→ Problem:
Exact copy, pictures excluded: reproduce every record below.

Document images with source code:
▬▬▬▬▬▬

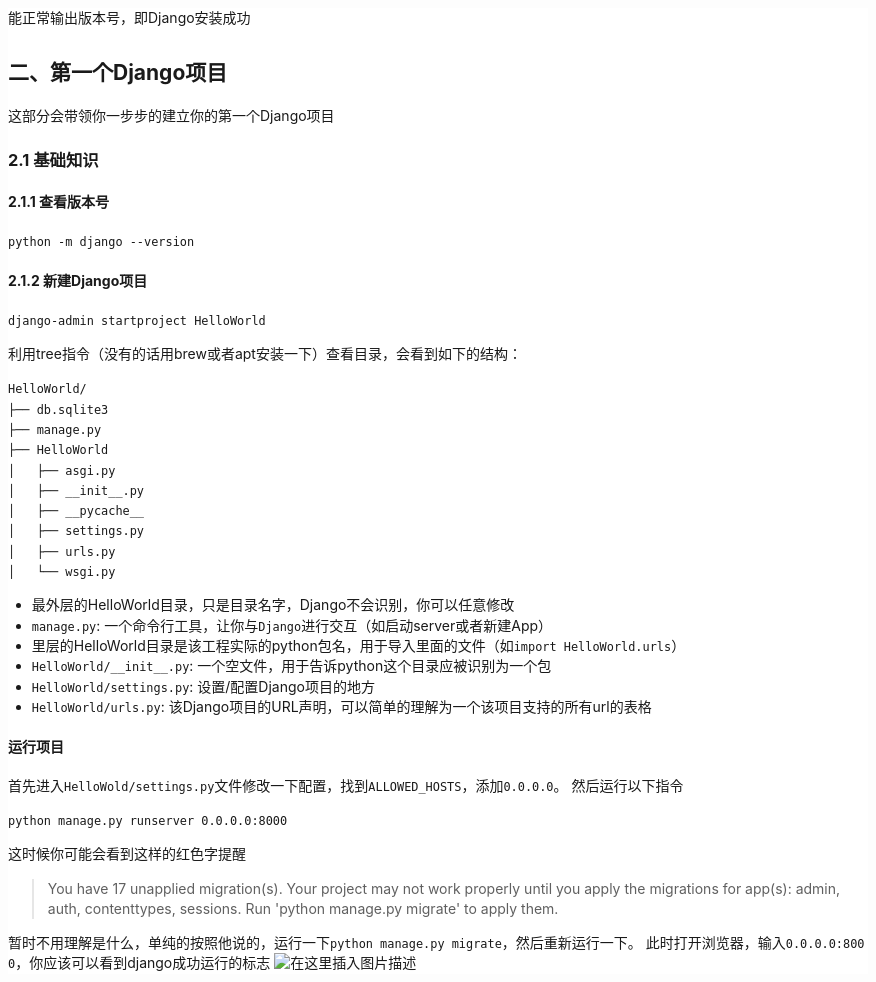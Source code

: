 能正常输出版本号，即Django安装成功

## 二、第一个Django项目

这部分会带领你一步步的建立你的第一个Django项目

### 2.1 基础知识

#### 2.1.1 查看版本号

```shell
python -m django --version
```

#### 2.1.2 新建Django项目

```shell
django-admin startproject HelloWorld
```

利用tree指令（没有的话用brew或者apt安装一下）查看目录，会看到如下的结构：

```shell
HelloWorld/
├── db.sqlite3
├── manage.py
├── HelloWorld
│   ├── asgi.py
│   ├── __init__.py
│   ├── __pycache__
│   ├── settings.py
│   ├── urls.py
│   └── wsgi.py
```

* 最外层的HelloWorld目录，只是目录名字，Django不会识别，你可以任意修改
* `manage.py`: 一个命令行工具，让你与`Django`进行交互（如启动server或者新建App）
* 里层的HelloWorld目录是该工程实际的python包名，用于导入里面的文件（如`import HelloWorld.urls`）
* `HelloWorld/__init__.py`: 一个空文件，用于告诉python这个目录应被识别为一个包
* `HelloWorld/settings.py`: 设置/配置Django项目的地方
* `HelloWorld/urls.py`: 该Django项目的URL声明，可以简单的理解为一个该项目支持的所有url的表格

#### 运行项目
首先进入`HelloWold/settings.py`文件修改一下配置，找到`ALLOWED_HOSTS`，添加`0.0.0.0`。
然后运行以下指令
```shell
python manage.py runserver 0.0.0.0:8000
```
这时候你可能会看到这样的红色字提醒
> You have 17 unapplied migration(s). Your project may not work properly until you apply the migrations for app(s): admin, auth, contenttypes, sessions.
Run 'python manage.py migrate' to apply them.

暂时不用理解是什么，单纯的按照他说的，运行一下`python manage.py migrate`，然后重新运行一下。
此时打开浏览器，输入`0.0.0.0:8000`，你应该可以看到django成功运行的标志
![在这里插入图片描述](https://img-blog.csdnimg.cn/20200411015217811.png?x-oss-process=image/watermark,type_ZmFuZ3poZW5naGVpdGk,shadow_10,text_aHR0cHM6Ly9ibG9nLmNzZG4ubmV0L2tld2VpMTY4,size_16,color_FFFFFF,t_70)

▬▬▬▬▬▬

→ Answer to the exercise:
Source code

: 能正常输出版本号，即Django安装成功

## 二、第一个Django项目

这部分会带领你一步步的建立你的第一个Django项目

### 2.1 基础知识

#### 2.1.1 查看版本号

```shell
python -m django --version
```

#### 2.1.2 新建Django项目

```shell
django-admin startproject HelloWorld
```

利用tree指令（没有的话用brew或者apt安装一下）查看目录，会看到如下的结构：

```shell
HelloWorld/
├── db.sqlite3
├── manage.py
├── HelloWorld
│   ├── asgi.py
│   ├── __init__.py
│   ├── __pycache__
│   ├── settings.py
│   ├── urls.py
│   └── wsgi.py
```

* 最外层的HelloWorld目录，只是目录名字，Django不会识别，你可以任意修改
* `manage.py`: 一个命令行工具，让你与`Django`进行交互（如启动server或者新建App）
* 里层的HelloWorld目录是该工程实际的python包名，用于导入里面的文件（如`import HelloWorld.urls`）
* `HelloWorld/__init__.py`: 一个空文件，用于告诉python这个目录应被识别为一个包
* `HelloWorld/settings.py`: 设置/配置Django项目的地方
* `HelloWorld/urls.py`: 该Django项目的URL声明，可以简单的理解为一个该项目支持的所有url的表格

#### 运行项目
首先进入`HelloWold/settings.py`文件修改一下配置，找到`ALLOWED_HOSTS`，添加`0.0.0.0`。
然后运行以下指令
```shell
python manage.py runserver 0.0.0.0:8000
```
这时候你可能会看到这样的红色字提醒
> You have 17 unapplied migration(s). Your project may not work properly until you apply the migrations for app(s): admin, auth, contenttypes, sessions.
Run 'python manage.py migrate' to apply them.

暂时不用理解是什么，单纯的按照他说的，运行一下`python manage.py migrate`，然后重新运行一下。
此时打开浏览器，输入`0.0.0.0:8000`，你应该可以看到django成功运行的标志
![在这里插入图片描述](https://img-blog.csdnimg.cn/20200411015217811.png?x-oss-process=image/watermark,type_ZmFuZ3poZW5naGVpdGk,shadow_10,text_aHR0cHM6Ly9ibG9nLmNzZG4ubmV0L2tld2VpMTY4,size_16,color_FFFFFF,t_70)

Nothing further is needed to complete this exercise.